(PROVIDED RECORDS Opens)
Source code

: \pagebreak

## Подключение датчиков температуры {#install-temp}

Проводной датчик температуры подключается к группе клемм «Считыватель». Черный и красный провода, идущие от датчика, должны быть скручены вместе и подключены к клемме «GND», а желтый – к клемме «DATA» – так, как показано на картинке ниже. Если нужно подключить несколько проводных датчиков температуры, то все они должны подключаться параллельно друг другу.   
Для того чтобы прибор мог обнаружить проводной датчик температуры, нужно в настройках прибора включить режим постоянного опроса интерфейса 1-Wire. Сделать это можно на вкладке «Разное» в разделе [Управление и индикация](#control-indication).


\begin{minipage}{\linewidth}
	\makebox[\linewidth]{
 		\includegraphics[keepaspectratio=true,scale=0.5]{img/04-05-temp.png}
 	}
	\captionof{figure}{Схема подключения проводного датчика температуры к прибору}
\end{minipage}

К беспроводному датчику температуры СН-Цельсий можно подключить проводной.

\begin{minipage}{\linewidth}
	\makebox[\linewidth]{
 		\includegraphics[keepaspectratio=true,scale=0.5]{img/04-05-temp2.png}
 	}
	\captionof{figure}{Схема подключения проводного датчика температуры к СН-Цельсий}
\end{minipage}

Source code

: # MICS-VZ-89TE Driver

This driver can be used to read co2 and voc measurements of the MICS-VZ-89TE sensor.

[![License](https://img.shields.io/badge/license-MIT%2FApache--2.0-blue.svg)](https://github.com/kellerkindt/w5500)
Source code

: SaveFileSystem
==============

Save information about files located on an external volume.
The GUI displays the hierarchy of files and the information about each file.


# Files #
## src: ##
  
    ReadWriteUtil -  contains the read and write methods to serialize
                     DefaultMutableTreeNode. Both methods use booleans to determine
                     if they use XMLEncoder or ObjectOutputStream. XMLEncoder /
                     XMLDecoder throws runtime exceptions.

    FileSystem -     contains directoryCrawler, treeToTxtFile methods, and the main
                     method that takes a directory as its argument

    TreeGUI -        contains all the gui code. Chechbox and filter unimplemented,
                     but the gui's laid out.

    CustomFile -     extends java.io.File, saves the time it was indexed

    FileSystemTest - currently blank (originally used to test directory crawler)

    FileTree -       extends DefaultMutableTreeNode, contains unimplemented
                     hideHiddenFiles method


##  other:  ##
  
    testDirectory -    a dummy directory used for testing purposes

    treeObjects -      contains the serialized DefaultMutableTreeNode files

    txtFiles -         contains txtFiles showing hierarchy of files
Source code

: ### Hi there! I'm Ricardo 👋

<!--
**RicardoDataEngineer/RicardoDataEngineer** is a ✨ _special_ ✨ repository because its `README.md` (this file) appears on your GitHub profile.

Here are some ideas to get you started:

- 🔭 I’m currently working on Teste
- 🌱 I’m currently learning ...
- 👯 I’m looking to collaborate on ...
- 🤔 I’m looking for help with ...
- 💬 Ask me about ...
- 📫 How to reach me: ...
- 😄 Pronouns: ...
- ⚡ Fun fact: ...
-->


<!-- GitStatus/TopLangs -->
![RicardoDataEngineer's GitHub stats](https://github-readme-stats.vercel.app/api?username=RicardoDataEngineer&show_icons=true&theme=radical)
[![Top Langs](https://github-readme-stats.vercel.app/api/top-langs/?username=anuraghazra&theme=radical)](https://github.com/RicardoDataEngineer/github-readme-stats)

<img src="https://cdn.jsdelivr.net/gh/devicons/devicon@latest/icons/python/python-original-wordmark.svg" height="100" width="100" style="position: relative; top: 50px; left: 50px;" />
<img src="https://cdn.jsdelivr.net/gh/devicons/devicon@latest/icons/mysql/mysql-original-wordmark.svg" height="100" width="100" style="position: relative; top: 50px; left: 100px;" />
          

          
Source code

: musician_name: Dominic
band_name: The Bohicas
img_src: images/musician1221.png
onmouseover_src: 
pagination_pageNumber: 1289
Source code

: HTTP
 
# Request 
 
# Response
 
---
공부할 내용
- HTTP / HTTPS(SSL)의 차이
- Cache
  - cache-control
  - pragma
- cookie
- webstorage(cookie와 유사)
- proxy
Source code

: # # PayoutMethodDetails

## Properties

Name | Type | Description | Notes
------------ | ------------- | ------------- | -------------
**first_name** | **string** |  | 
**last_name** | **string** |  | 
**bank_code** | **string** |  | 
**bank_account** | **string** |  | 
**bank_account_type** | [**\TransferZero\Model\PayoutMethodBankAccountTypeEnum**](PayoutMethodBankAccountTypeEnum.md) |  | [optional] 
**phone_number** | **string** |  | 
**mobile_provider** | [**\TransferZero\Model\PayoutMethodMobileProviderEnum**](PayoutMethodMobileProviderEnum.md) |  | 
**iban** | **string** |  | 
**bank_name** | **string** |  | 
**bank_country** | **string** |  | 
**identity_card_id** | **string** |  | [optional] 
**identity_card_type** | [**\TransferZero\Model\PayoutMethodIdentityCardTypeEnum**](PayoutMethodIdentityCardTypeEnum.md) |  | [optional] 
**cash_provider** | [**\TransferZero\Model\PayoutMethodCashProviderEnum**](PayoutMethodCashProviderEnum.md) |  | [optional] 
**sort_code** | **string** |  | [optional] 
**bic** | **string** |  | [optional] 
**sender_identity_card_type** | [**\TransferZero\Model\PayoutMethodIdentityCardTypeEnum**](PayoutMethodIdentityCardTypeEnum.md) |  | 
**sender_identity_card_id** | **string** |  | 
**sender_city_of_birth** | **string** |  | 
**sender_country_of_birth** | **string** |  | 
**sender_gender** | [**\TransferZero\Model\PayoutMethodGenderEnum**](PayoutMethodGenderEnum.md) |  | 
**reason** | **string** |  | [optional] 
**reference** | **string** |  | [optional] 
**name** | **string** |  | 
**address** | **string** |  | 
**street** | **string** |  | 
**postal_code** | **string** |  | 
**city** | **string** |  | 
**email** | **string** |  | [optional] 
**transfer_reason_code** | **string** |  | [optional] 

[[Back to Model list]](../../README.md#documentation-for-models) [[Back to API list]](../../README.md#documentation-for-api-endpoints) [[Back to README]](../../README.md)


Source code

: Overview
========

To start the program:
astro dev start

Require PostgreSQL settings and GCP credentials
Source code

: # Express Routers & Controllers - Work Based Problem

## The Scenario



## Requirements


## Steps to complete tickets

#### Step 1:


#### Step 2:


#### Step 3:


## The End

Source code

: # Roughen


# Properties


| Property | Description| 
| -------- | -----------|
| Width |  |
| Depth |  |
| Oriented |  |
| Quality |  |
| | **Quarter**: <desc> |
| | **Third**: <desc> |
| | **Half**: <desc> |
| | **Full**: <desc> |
(PROVIDED RECORDS Closes)
(PROVIDED RECORDS Opens)
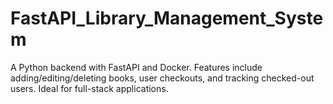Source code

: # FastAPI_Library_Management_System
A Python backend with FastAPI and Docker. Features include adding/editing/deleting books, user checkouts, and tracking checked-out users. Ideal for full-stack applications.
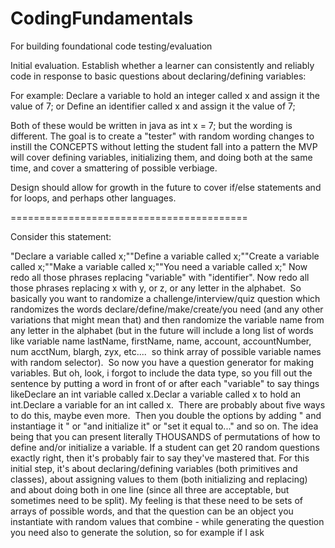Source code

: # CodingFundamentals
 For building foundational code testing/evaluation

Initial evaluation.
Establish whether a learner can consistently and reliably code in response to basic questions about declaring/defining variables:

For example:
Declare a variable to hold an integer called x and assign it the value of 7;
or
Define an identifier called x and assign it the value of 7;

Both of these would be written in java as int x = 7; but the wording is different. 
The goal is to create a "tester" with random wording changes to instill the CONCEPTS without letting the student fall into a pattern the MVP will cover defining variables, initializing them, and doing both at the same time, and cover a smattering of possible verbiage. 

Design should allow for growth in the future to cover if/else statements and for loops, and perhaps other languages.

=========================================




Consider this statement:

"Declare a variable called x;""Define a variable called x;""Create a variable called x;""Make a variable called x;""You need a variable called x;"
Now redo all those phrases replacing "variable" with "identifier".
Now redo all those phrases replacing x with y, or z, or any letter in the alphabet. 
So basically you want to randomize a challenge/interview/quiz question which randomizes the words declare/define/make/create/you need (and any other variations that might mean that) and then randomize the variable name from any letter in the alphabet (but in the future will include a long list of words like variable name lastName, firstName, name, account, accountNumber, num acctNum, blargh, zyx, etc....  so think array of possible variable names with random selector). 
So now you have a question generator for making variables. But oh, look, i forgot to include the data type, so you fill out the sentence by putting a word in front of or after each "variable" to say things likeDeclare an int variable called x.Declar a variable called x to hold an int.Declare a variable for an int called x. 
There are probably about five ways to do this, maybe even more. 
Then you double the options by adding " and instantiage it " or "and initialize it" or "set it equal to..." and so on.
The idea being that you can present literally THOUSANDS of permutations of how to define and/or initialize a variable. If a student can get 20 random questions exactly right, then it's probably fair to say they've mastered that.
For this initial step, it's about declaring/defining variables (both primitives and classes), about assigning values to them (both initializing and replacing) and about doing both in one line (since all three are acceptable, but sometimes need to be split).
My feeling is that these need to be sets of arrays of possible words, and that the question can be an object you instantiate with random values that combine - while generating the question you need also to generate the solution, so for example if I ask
(PROVIDED RECORDS Closes)
(PROVIDED RECORDS Opens)
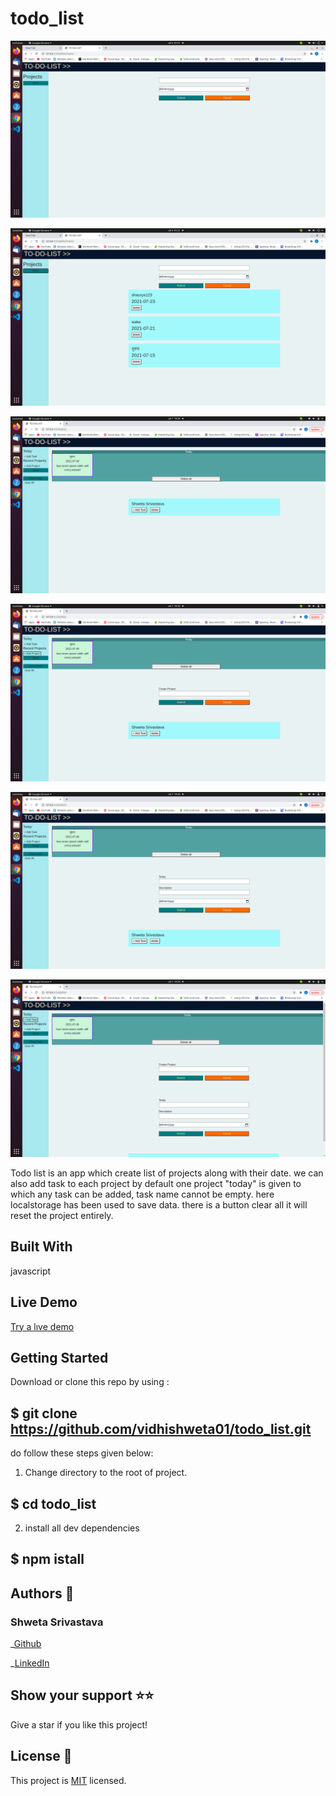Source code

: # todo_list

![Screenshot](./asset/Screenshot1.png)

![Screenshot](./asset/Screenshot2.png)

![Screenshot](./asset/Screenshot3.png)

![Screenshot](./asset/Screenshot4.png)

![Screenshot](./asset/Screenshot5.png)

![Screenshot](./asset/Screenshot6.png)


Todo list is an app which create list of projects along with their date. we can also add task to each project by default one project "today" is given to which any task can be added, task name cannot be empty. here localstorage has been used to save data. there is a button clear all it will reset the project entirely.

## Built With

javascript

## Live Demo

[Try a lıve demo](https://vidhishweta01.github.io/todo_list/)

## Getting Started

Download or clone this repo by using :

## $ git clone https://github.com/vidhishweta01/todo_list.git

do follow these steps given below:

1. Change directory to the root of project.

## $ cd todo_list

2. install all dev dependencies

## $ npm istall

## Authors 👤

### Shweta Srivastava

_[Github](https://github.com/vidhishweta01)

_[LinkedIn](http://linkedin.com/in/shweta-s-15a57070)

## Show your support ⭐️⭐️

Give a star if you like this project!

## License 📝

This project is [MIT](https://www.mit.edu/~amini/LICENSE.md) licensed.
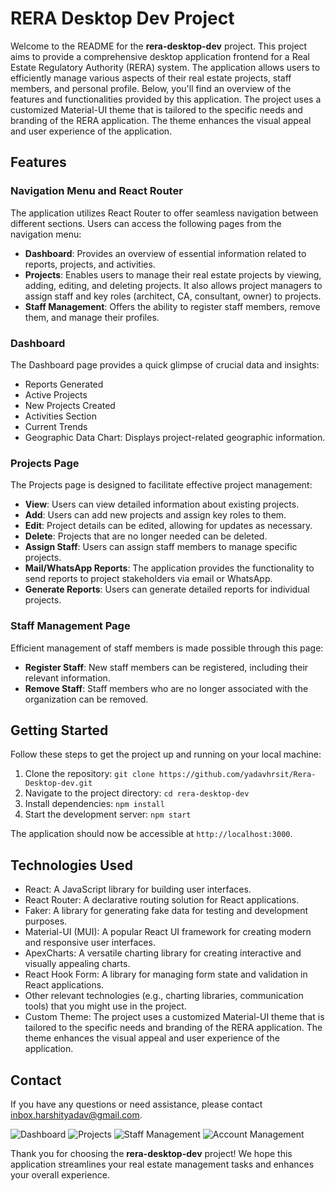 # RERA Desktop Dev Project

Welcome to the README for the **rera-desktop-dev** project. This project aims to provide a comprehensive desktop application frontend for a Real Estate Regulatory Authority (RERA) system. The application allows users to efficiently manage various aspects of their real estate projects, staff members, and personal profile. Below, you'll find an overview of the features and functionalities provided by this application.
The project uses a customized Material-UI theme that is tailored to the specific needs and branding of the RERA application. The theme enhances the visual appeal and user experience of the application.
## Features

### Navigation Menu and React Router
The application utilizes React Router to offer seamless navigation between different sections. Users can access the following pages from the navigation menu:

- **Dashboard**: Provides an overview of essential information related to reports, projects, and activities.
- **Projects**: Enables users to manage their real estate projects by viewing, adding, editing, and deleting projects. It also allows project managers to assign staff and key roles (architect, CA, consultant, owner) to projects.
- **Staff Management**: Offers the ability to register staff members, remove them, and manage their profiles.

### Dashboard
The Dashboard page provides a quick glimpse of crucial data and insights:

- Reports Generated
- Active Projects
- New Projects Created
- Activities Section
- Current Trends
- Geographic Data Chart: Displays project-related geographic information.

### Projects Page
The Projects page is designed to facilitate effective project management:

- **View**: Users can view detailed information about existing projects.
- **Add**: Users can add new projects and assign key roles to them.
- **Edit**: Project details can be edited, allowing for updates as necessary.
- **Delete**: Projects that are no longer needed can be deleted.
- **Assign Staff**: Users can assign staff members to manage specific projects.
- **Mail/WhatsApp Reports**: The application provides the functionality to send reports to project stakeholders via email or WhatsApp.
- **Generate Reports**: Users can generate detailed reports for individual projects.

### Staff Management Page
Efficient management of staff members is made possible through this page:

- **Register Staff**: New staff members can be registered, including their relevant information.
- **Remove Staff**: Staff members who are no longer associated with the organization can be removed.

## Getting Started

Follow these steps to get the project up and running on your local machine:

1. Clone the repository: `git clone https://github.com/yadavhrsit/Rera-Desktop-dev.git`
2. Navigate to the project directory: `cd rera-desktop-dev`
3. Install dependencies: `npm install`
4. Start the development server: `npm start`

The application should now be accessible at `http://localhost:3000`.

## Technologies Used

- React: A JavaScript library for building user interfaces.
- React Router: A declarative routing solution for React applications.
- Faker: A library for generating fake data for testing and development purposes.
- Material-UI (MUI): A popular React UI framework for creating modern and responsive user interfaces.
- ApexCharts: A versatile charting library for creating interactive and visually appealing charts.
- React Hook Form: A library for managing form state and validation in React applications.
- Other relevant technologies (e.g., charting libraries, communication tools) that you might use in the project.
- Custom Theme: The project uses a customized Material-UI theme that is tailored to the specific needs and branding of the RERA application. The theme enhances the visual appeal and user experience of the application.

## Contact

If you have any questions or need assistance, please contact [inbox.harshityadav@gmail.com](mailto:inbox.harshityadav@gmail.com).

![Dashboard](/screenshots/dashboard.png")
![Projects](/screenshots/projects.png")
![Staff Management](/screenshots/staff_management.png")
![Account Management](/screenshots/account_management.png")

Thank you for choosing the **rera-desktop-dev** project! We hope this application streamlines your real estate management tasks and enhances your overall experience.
(PROVIDED RECORDS Closes)
• [YOUR GOAL] All lines carrying the word "identifier" must be copied from the data above.

• [SOLUTION FOR THIS EXERCISE]
Define an identifier called x and assign it the value of 7;
Now redo all those phrases replacing "variable" with "identifier".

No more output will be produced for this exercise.